Adobe CS4 - September 23

September 3rd, 2008

So, the next version of the Adobe Creative Suite (4) will be “unveiled” on September the 23rd. Having seen the new Fireworks beta earlier in the year, I’m feeling distinctly like not bothering this time around. In the past, I’ve tended to skip alternate versions of Photoshop or the Creative Suite, on the basis that it’s not that important to my work to be bang up to date. For the last couple of revisions though, I have upgraded each time (mostly because I had to write a book about Photoshop CS3).

Here are my predictions:

1) Integration. Everything will work better together. Seamless drag and drop between applications. Except when you really want it to.

2) A must-have new feature in Photoshop that will make your digital photography workflow immeasurably better.

3) You still won’t be able to mix and match application bundles, and the UK pricing will be outrageous in comparison to the dollar price.

4) Spiffy new packaging. No longer using “Aquo” as the default cross-media demo project, which has almost become a sub-brand of Adobe.

5) John Nack will rave about it like a corporate puppet while appearing to maintain a reasonable “everyman” image.

Or maybe I’m jaded and old. We wait with baited breath Adobe.

The Album!

August 19th, 2008

This week sees the launch of The Wonderland Project’s first album, The History of Science and How to Mend a Broken Heart.

It’s been a long time in the making, but it’s finally ready. I picked up the CDs yesterday from the pressers (SQUEAL) and it’s going out this week.

For more on the album, including how to get a copy, head on over to the The Wonderland Project website!

A List Apart Survey

July 30th, 2008

A List Apart are running their annual survey for those of us working in the web industry, which, if we all take it, might provide some decent insight into those working in the industry.

Go to it:

http://alistapart.com/articles/survey2008

Fame at last

June 27th, 2008

After a somewhat involved phone call with Scott (a design journalist), I find myself quoted on the Design Council website. The Design Council exist, among other things, to promote design to UK businesses.

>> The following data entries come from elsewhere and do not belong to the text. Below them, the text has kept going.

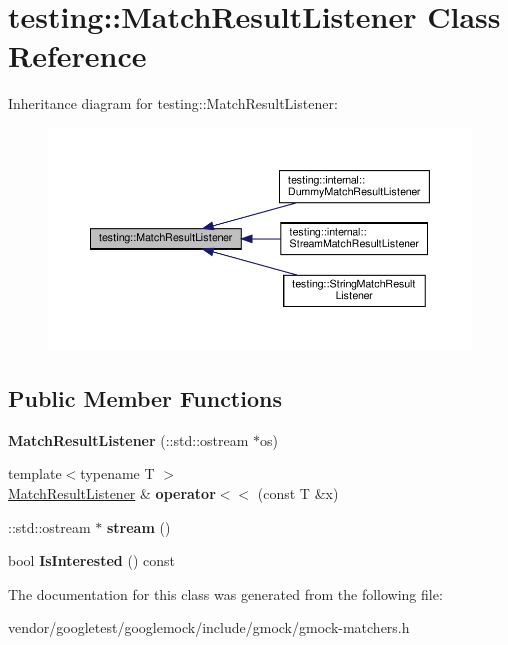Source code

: \hypertarget{classtesting_1_1_match_result_listener}{}\section{testing\+:\+:Match\+Result\+Listener Class Reference}
\label{classtesting_1_1_match_result_listener}


Inheritance diagram for testing\+:\+:Match\+Result\+Listener\+:
\nopagebreak
\begin{figure}[H]
\begin{center}
\leavevmode
\includegraphics[width=350pt]{classtesting_1_1_match_result_listener__inherit__graph}
\end{center}
\end{figure}
\subsection*{Public Member Functions}
\begin{DoxyCompactItemize}
\item 
\mbox{\label{classtesting_1_1_match_result_listener_a245c360286cd0496d22a4d2fde80eb0b}} 
{\bfseries Match\+Result\+Listener} (\+::std\+::ostream $\ast$os)
\item 
\mbox{\label{classtesting_1_1_match_result_listener_a89f628a452635d1502a9062d9c864ebd}} 
{\footnotesize template$<$typename T $>$ }\\\hyperlink{classtesting_1_1_match_result_listener}{Match\+Result\+Listener} \& {\bfseries operator$<$$<$} (const T \&x)
\item 
\mbox{\label{classtesting_1_1_match_result_listener_a5abecb247e005f7f50a94898e3f44ee3}} 
\+::std\+::ostream $\ast$ {\bfseries stream} ()
\item 
\mbox{\label{classtesting_1_1_match_result_listener_ac34f9771f2ba6128cd6a1348b3aebda3}} 
bool {\bfseries Is\+Interested} () const
\end{DoxyCompactItemize}


The documentation for this class was generated from the following file\+:\begin{DoxyCompactItemize}
\item 
vendor/googletest/googlemock/include/gmock/gmock-\/matchers.\+h\end{DoxyCompactItemize}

It’s a piece about finding and working with designers, and my quote concerns the premise that there’s a tipping point at which a business realises that design is something that can actually help their business achieve its goals, rather than something that “creatives” do to torment them and empty their bank accounts. I’d go so far as to say that only once a business understands this are they ever likely to get anything useful from a designer.

Read the whole “How to agree budgets and costs” article on the Design Council site.

Don McCullin Interview

June 9th, 2008

There’s a great interview with the legendary photographer Don McCullin over at BBC Radio 3. You can read it here, and If you’re in the UK, you’ll be able to listen to the original too:

http://www.bbc.co.uk/radio3/johntusainterview/mccullin_transcript.shtml

It’s well worth a read; the man comes across as humble, and troubled by the images in his head after years of exposure to the horrifying scenes he photographed.

Fireworks CS4/Photoshop CS4 Interface Followup

June 6th, 2008

Here’s an interesting post regarding the new Adobe CS4 interface from John Nack at Adobe. For those that don’t know, John’s the Senior Product Manager for Photoshop.

The post relates to the issues about the new interface that I was discussing in the Fireworks CS4 beta review, published a couple of days ago. Essentially John’s bigging up the new “full screen” approach of Fireworks CS4, as regards Photoshop. He calls it the “app pane”. It’s always interesting to hear what John has to say, since he always seems like a very reasonable guy.

Adobe Fireworks CS4 Beta : First Look : Bugbears

June 2nd, 2008

Fireworks CS4 first look

Every time I read the specs of a new version of Fireworks, I think, “that’s it, Photoshop is dead for web design, look at what this thing can do”. Then I use it, and I find the little things so unbearable, I never get around to trying out the big stuff. Indeed, in a recent ELATED newsletter, I was forced to backtrack from singing the praises of Fireworks CS3, and admit that I’d never moved to it from Photoshop, as I’d promised I would only a couple of months before.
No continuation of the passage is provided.